Wednesday, July 18, 2012

Maricopa Judge Clears Way for Vote on Sales Tax

Posted By on Wed, Jul 18, 2012 at 5:00 PM

From the Quality Education and Jobs initiative folks today:

JUDGE UPHOLDS VOTER RIGHTS'; OVERTURNS BENNETT'S PETITION REJECTION

Following a hearing lasting approximately 20 minutes, a Maricopa County Superior Court judge today upheld the rights of Arizona voters, saying that Secretary of State Ken Bennett's decision to reject 290,849 petition signatures to place the Quality Education and Jobs citizens' initiative on the November ballot was unconstitutional.

"I honestly don't know why we need to be here," said Judge Robert Oberbillig during the proceedings.

"Judge Oberbillig's ruling reaffirms what the Arizona's Constitution and state law make very clear - a hyper-technicality is never grounds to overturn the rights of Arizona voters," said Ann-Eve Pedersen, chair of the Quality Education and Jobs campaign. "Education opponents know there is vast popular support for this initiative, so they had to resort to these types of desperate measures to try to keep it off the ballot. We were always confident that the will of Arizona voters would prevail in court, and with this ruling, we are now even more confident that Prop. 204 will prevail in November."

The Quality Education and Jobs initiative will renew the one-cent sales tax when it expires in 2013 to provide dedicated, permanent revenue to provide basic funding for education that the Legislature cannot cut. Prop. 204 will support education across the spectrum: K-12, charter schools, vocational education, community colleges, universities and GED programs.

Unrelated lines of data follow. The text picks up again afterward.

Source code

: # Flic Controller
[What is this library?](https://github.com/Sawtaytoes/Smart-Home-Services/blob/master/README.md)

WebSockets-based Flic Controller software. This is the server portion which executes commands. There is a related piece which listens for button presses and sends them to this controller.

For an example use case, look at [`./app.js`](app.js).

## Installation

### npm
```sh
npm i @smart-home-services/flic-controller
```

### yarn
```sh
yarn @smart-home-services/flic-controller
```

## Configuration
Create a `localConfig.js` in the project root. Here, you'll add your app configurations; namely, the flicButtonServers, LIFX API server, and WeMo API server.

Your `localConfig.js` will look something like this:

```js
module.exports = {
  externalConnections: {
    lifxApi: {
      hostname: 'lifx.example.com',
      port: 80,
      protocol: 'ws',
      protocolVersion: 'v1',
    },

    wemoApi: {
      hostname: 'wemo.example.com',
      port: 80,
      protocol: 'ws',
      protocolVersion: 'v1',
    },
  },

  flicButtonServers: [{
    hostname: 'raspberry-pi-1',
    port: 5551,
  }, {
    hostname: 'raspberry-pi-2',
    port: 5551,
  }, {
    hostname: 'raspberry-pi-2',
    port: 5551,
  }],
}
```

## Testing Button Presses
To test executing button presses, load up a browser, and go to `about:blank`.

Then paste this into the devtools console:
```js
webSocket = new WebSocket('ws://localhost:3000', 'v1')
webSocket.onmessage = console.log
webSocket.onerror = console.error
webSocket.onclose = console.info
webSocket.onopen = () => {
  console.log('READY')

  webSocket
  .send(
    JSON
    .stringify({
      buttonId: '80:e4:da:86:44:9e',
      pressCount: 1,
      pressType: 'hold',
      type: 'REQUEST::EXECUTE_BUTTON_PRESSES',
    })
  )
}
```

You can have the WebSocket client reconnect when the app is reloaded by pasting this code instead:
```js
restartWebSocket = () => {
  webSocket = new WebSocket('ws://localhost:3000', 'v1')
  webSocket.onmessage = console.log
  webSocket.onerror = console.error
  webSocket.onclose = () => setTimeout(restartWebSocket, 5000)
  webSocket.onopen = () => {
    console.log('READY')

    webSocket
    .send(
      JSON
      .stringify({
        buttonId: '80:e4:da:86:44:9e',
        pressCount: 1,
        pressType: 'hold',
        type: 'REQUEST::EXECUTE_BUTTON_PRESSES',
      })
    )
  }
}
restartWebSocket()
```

The legal case centered on whether the Quality Education and Jobs volunteer-led committee complied with the state Constitution and state law in submitting a record number of petition signatures to the Secretary of State's Office. Bennett rejected the 290,849 signatures on June 25, after making a unilateral decision that a clerical error on a paper document filed with his office invalidated the signatures. Even though his office had accepted an electronic filing with ballot language that matched the language attached to each of the 19,071 petitions submitted, Bennett determined that the electronic filing was not "official."

The campaign legal team, headed by former Arizona Supreme Court Chief Justice Stanley Feldman, successfully argued that Bennett's decision was not constitutional. The Arizona Constitution requires the Secretary of State to place a measure on the ballot if supporters meet four requirements, all of which were met in this case.

Secretary Bennett could appeal the lower court ruling to the Arizona Supreme Court, but doing so would put additional taxpayer dollars at risk. Under Arizona law, the courts could order the state to pay all legal and court costs if Bennett does not prevail.

"The courts have overturned Secretary Bennett's arbitrary decision. He should respect that ruling and complete validation of the 290,849 signatures turned in to his office," said Pedersen.

"Secretary Bennett's job is to facilitate democracy, not obstruct it," she said. "Appealing this decision only delays the process further and puts taxpayer dollars at risk."